Dairy farmers want to promote their industry (Photo: USDA)

Dairy bosses have told the industry to steer clear of engaging with vegan activists - and instead focus on people who are 'wavering' on whether or not to cut down on meat and dairy.

According to NFU dairy board chairman Michael Oakes, some families are considering ditching or reducing their consumption of animal products following Veganuary - an initiative which encourages people to try a vegan diet throughout January.

The scheme - which was hugely successful this year, with a massive 160,000 people taking part - has been cited by a number of meat industry journals as a cause for concern.

Dairy?

According to Oakes: "There is a whole load of millennials out there with young families who are sitting there wondering whether they should stop eating meat or having dairy in their diet.
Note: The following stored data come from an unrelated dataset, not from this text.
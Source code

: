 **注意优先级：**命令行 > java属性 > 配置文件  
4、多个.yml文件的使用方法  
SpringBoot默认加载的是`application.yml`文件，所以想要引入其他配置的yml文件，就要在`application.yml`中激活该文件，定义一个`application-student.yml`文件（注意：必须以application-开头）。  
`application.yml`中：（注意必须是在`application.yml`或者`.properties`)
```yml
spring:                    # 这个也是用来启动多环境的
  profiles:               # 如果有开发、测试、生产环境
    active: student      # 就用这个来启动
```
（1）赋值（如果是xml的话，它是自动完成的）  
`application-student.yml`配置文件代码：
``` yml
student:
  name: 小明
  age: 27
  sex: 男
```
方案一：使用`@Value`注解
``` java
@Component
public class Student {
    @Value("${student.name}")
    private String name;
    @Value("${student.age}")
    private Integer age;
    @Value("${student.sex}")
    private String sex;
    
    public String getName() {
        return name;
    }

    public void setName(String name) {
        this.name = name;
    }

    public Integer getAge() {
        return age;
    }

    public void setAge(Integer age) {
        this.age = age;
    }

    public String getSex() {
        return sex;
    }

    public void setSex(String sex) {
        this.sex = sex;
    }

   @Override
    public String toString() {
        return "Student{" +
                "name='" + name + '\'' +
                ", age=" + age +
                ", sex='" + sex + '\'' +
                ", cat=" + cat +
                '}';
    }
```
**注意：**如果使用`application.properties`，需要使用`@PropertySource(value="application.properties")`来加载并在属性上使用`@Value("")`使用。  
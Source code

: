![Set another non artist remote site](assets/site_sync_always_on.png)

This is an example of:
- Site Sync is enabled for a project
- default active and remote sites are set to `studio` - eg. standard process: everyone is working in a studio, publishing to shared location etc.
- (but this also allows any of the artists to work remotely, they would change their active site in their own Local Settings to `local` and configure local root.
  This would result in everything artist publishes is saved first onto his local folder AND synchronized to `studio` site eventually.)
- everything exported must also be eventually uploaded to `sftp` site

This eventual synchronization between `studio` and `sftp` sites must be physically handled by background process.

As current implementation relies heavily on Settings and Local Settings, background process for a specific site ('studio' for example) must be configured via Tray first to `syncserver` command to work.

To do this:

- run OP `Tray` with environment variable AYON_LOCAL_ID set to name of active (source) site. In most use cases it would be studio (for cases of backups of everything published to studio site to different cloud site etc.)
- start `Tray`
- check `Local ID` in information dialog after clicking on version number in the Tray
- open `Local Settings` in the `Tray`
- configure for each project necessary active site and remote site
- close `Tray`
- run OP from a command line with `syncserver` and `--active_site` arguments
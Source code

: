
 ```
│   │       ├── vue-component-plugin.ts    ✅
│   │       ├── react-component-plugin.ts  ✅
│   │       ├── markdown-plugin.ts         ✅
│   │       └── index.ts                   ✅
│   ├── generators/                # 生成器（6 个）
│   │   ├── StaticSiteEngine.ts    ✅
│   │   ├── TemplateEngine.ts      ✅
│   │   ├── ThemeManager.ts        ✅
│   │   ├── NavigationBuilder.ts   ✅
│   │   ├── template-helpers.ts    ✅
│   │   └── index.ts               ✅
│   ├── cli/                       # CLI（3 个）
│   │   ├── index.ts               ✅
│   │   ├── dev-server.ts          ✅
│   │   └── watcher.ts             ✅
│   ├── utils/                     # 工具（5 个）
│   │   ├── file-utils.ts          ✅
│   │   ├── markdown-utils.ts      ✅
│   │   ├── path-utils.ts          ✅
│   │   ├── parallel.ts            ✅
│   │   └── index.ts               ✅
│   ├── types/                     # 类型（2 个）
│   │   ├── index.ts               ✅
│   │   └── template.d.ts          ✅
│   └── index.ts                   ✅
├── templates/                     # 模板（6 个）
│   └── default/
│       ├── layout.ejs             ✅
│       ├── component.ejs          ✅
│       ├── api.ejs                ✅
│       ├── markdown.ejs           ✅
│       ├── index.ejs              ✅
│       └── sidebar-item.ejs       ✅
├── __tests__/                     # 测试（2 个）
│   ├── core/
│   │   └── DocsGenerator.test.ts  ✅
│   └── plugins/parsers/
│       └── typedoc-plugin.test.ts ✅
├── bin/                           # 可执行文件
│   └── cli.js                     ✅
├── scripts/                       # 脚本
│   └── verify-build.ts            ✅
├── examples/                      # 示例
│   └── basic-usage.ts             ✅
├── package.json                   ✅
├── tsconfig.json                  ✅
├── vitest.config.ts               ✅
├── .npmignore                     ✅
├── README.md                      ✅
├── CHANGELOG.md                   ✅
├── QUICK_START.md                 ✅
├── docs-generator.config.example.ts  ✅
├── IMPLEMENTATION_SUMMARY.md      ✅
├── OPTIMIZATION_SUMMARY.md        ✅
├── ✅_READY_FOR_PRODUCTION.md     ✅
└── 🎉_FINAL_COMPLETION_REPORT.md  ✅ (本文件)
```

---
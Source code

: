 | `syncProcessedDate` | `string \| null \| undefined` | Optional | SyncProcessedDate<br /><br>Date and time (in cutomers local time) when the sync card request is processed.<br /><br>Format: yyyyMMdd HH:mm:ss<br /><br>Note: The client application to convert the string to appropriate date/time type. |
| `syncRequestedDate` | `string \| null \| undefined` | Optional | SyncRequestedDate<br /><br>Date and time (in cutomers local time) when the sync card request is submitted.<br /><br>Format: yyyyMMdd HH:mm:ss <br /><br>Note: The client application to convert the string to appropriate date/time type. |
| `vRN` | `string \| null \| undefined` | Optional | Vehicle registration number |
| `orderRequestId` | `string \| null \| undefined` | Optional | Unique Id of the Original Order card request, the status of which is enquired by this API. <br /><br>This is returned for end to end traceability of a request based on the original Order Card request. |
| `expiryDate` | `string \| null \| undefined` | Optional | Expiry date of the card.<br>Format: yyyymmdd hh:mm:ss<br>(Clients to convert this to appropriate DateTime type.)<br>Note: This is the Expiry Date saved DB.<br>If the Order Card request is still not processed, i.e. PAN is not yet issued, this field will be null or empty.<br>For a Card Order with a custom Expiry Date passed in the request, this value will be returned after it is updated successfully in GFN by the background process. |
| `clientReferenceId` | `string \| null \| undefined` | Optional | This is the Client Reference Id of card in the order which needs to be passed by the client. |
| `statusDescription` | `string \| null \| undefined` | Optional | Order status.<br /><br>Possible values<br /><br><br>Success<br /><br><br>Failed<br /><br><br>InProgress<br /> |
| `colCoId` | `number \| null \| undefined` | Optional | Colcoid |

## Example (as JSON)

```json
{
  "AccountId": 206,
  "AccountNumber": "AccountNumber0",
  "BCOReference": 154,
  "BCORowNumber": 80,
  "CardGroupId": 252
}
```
"If we lose those, it is worse because we lose their children too."

It is these people - and not vegans - who should be the focus of promotional efforts, he said.

Soy milk

An increasing number of consumers are turning to options like soya milk

Promotion

The industry's current promotional initiative is called #Februdairy - the aim of which is 'to inundate Twitter with positive and informative content'.

While the industry has done its best to promote its own practices, the hashtag has been hijacked with vegans, who have used it to share concerns around welfare issues.

According to writer Jonathan Young, writing a piece titled Why I Don't Think Februdairy Will Work for Huffington Post: "No amount of positive tweets can hide the truth of dairy production. 

"Like any animal used for food, productivity and profit are far more important than welfare. Genetically selected for high yields and housed in restrictive conditions, they suffer from a range of health issues." 

Drop

Despite these promotional efforts, a slew of recent stats show that global dairy milk sales are declining in tandem with plant-milk sales increasing.

A report released by research firm Mintel earlier this year claimed milk sales have seen a 61 percent surge since 2012, and are estimated to reach $2.11 billion in 2017.

In addition, overall sales in the dairy milk category have fallen 15 percent since 2012.